Wednesday, January 4, 2012

The Wind


I know from speaking to the staff at my son's before-and-after school club that young children get agitated when the wind blows. The staff live in terror of windy days; they say that the kids start climbing the walls. Animals are bothered by the wind, too. Cats and dogs go slightly crazy during blustery weather.

I live in a big old Victorian house. It stretches over four floors, including the converted roof space and the cellar. This week the wind has been insane. It's been blowing a hooligan. This evening I discovered that the wind is so strong it's been blowing sheets of rain against the front of the house, and the rain has been sluicing down the brickwork, pouring off the stone window sill and flooding into the cellar, causing water to pool on the floor. Something else that's going to need fixing in spring, along with the dodgy electrics and the leaky roof.

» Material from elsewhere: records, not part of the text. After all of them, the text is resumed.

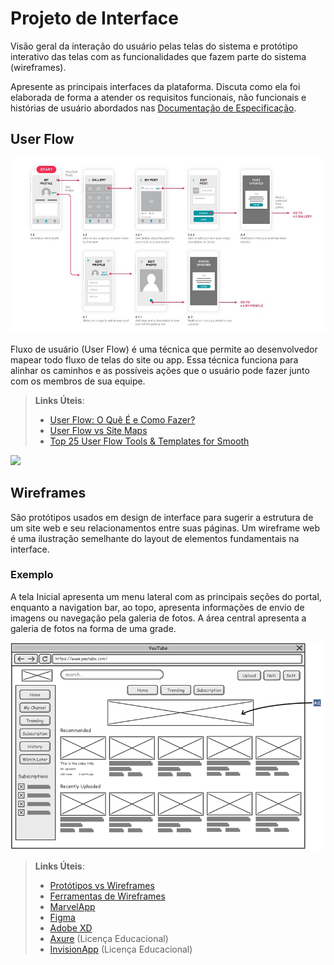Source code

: 
# Projeto de Interface

Visão geral da interação do usuário pelas telas do sistema e protótipo interativo das telas com as funcionalidades que fazem parte do sistema (wireframes).

 Apresente as principais interfaces da plataforma. Discuta como ela foi elaborada de forma a atender os requisitos funcionais, não funcionais e histórias de usuário abordados nas <a href="2-Especificação do Projeto.md"> Documentação de Especificação</a>.

## User Flow

![Exemplo de UserFlow](img/userflow.jpg)

Fluxo de usuário (User Flow) é uma técnica que permite ao desenvolvedor mapear todo fluxo de telas do site ou app. Essa técnica funciona para alinhar os caminhos e as possíveis ações que o usuário pode fazer junto com os membros de sua equipe.

> **Links Úteis**:
> - [User Flow: O Quê É e Como Fazer?](https://medium.com/7bits/fluxo-de-usu%C3%A1rio-user-flow-o-que-%C3%A9-como-fazer-79d965872534)
> - [User Flow vs Site Maps](http://designr.com.br/sitemap-e-user-flow-quais-as-diferencas-e-quando-usar-cada-um/)
> - [Top 25 User Flow Tools & Templates for Smooth](https://www.mockplus.com/blog/post/user-flow-tools)

<div align-"center">
<img src= "https://user-images.githubusercontent.com/129346164/234993584-92ad9e32-6616-48ae-a9a2-d360e5b508ad.png" />
</div>

## Wireframes

São protótipos usados em design de interface para sugerir a estrutura de um site web e seu relacionamentos entre suas páginas. Um wireframe web é uma ilustração semelhante do layout de elementos fundamentais na interface.

### Exemplo

A tela Inicial apresenta um menu lateral com as principais seções do portal, enquanto a navigation bar, ao topo, apresenta informações de envio de imagens ou navegação pela galeria de fotos. A área central apresenta a galeria de fotos na forma de uma grade.

![Exemplo de Wireframe](img/wireframe-example.png)


 
> **Links Úteis**:
> - [Protótipos vs Wireframes](https://www.nngroup.com/videos/prototypes-vs-wireframes-ux-projects/)
> - [Ferramentas de Wireframes](https://rockcontent.com/blog/wireframes/)
> - [MarvelApp](https://marvelapp.com/developers/documentation/tutorials/)
> - [Figma](https://www.figma.com/)
> - [Adobe XD](https://www.adobe.com/br/products/xd.html#scroll)
> - [Axure](https://www.axure.com/edu) (Licença Educacional)
> - [InvisionApp](https://www.invisionapp.com/) (Licença Educacional)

But the wind has a strange effect on me, too. Rather than wind me up, like those young kids and house pets, it often brings on a bout of my depression. I sit downstairs late at night and I listen to the walls and the windows being battered by the gales, and I hear the wind groaning and whistling through the gaps around the old wooden front door. Wheelybins are blown along the street. The telephone wires whip and thrum in the air between the houses. It terrifies my eight year-old son - tonight, he's sleeping in with us, for comfort - but it doesn't scare me. It makes me feel lost and empty, like sad music.

Maybe I'm scared that the wind will get inside the house and blow me away? Or that it'll get inside me. Sometimes I think that might be a good thing. It might lift me up and take me somewhere different, where the wind is a mournful goddess and the weather is always crazy...a place where anything can happen.